Arama yapmak için lütfen yukarıdaki kutulardan birine aramak istediğiniz terimi girin.

Satış Sözleşmesi ve Tüketici Hukuku Bağlamında Yenilenmiş Ürünlerin Satışı

In Context of Contract of Sale and Consumer Law Sales of Refurbished Products

Mustafa ŞAHİN

Gelişen dünya ile birlikte özellikle sanayi ve teknoloji ürünleri, her geçen gün daha kısa süreler içerisinde “atık” haline dönüşmektedir. Birçok ülkede bu ürünler yeniden kullanılabilir ve satış sözleşmesine konu hale getirilmektedir. Günümüzde, kullanılmış fakat farklı sebeplerle kullanımdan çıkmış ürünlerin, bazı işlemlere tabi tutulduktan sonra, tekrar kullanılabilir hale getirilmesi mümkün olup bu ürünlere “yenilenmiş (refurbished, renewed) ürün” denilmektedir. Yenilenmiş ürünlerin satışa konu olması halinde ise -Türk Borçlar Kanunu’ndan farklı olarak- özel bir hükümle düzenlenmiş satış sözleşmesi türü olarak kabul edebileceğimiz “yenilenmiş ürünün satışı” söz konusudur. Özellikle ekonomik anlamda gelişmiş ülkelerin hukuk sistemleri incelendiğinde, yenilenmiş ürünler hakkında uzun yıllar öncesinden itibaren gerekli mevzuat düzenlemeleri yapıldığı görülmektedir. Türk hukukunda ise ilk olarak, 2020 yılında, kullanılmış ürünlerin birtakım işlemlere tabi tutularak yenilenmesi ve bu haliyle yeniden satışa sunulabilmesine imkan sağlayan Yenilenmiş Ürünlerin Satışı Hakkında Yönetmelik çıkarılmıştır. Bu Yönetmelik ile sınırlı sayıda bazı sanayi ürünlerinin, belirlenen usul ve esaslar çerçevesinde yenilenmesi ve satışı mümkün hale getirilerek ülke ekonomisine katkılarda bulunulması yanında çevreye de büyük faydalar sağlanması hedeflenmektedir. Türk hukukunda -tespitlerimize göre- ilk akademik çalışma olacak bu çalışma ile yenilenmiş ürünlerin satışı ile ilgili tüm başlıklara değinilememiş olsa da temel düzenlemeler değerlendirilmiş, eleştiriler ve çözüm önerileri sunulmaya çalışılmıştır.

Yenilenmiş Ürün, Satış Sözleşmesi, Tüketici Hukuku, Ayıplı Mal, Ürün Sorumluluğu.

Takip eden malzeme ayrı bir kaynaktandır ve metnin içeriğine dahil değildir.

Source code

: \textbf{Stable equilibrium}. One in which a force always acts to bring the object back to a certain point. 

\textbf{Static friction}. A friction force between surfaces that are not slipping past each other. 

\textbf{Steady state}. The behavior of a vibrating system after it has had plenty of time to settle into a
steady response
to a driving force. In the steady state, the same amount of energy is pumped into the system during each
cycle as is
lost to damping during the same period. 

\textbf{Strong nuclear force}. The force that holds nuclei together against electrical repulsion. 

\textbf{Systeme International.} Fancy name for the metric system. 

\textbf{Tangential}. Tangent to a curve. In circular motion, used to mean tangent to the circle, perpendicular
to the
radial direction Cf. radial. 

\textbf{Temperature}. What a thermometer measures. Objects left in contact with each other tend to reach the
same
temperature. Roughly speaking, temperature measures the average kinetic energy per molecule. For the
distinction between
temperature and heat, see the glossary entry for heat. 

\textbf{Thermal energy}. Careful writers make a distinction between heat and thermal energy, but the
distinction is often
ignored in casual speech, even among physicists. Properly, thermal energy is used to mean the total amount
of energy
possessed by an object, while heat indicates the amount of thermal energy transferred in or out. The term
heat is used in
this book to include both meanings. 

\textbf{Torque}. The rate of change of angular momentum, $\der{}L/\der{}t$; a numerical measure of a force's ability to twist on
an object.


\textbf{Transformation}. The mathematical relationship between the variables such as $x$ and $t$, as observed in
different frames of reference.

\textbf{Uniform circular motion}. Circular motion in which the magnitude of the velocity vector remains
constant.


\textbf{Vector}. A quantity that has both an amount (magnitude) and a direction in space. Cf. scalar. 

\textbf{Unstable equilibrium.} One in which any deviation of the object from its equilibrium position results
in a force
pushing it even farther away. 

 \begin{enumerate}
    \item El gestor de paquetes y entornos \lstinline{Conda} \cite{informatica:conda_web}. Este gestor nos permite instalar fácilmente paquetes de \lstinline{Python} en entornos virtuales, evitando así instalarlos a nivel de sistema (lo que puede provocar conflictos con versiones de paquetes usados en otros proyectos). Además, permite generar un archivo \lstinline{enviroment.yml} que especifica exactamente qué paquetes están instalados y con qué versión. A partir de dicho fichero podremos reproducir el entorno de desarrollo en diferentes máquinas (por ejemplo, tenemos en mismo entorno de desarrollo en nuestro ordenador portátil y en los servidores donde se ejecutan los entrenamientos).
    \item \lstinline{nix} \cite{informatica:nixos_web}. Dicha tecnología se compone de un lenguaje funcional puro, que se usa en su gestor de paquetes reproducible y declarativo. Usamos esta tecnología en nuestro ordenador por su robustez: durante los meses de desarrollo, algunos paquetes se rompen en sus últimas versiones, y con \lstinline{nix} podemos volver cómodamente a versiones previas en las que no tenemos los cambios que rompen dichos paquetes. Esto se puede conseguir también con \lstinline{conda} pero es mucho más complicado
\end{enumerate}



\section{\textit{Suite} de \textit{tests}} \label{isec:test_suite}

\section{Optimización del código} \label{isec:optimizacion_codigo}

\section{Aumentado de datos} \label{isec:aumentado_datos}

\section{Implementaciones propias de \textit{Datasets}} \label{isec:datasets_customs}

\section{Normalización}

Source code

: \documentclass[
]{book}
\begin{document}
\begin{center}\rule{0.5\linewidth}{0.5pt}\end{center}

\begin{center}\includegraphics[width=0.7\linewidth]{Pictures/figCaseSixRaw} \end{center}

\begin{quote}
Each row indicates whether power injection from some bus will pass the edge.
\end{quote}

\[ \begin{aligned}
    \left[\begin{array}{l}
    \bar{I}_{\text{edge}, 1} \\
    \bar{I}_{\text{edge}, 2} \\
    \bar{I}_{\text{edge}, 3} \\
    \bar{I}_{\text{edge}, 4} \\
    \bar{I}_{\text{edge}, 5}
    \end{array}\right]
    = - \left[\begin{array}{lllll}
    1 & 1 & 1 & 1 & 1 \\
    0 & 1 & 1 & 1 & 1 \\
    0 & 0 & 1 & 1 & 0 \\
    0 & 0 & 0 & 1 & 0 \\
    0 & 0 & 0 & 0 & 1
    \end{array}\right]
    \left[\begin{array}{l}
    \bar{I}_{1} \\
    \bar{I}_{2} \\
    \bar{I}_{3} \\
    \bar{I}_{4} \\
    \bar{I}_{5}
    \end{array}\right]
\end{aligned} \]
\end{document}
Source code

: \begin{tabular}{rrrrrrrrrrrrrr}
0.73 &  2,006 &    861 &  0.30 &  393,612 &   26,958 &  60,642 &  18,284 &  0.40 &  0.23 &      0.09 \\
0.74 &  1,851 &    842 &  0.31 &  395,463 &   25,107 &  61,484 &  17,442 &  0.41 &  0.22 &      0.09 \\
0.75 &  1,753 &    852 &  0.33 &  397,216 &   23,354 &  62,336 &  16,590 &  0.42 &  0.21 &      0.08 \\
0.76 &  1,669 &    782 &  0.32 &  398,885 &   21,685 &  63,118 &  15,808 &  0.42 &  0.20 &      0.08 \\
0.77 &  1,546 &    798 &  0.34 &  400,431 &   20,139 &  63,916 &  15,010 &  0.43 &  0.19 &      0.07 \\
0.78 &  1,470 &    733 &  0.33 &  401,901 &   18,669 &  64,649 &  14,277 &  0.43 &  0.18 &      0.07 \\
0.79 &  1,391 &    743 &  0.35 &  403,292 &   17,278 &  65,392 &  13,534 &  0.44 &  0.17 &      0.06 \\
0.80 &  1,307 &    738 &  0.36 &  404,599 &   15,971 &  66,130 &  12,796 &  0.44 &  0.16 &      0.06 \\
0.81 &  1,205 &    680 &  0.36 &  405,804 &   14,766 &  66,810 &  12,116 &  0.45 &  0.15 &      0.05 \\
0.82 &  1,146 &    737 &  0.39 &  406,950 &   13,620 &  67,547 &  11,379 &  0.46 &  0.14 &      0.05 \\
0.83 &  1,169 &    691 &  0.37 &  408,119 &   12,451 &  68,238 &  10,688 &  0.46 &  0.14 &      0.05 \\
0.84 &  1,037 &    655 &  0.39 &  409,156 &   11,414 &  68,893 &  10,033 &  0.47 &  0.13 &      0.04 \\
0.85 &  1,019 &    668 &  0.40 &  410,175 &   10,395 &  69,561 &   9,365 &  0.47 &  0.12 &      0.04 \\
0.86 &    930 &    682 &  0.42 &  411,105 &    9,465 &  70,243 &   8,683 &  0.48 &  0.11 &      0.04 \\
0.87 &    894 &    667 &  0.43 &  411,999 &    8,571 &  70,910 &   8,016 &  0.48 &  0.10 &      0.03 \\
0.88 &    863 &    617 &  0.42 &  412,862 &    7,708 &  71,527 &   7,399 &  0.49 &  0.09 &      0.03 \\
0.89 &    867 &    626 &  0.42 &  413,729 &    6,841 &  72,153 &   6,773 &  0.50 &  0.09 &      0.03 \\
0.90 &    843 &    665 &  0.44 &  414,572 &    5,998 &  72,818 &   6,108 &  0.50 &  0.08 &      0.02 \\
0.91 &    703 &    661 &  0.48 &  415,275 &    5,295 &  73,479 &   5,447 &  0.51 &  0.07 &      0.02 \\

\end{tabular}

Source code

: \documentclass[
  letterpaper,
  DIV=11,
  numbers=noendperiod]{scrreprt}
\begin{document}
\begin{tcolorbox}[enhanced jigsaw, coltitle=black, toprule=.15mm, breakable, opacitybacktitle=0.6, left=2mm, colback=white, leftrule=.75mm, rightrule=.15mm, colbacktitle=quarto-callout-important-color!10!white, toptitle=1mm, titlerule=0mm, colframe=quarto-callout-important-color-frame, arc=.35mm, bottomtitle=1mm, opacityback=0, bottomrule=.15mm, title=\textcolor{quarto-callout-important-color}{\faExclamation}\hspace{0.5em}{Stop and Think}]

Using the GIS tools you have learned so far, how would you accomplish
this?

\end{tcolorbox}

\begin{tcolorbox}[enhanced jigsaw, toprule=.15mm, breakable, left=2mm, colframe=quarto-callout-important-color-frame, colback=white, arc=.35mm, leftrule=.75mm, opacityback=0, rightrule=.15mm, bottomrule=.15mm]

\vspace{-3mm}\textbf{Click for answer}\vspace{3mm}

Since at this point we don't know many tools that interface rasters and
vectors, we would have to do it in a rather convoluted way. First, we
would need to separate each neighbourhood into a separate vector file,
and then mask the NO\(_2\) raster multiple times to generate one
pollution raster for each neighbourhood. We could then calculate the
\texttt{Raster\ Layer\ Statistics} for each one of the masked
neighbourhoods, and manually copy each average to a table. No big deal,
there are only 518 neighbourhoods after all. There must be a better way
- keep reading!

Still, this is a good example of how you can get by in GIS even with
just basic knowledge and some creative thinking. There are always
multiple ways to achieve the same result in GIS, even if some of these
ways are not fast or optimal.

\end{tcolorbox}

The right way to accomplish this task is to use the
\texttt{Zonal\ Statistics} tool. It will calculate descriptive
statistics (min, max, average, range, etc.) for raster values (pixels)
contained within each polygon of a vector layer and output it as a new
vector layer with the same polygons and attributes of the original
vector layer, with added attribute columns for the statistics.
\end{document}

With the developing world, especially industrial and technology products are turning into “waste” in a shorter time day by day. In many countries, these products can be reused and are subject to a contract of sale. Today, it is possible to reuse the products that have been used but out of use for different reasons, after being subjected to some processes, and these products are called “refurbished (renewed) products”. If refurbished products are subject to sale -unlike the Turkish Code of Obligations- there is a “sale of the refurbished product”, which we can accept as a type of sales contract arranged with a special norm. When the legal systems of especially economically developed countries are examined, it is seen that necessary legislative arrangements have been made about refurbished products since many years ago. In Turkish law, for the first time, the Regulation on the Sale of Refurbished Products was enacted in 2020, which allows used products to be refurbished by subjecting them to a number of processes and resold as such. With this Regulation, it is aimed to contribute to the country’s economy as well as to provide great benefits to the environment by making it possible to renew and sell some industrial products within the framework of the determined procedures and principles. In this study, which will be the first academic study in Turkish law -according to our findings- although not all topics related to the sale of refurbished products have been addressed but the basic regulations have been evaluated, criticisms and solutions have been tried to be presented.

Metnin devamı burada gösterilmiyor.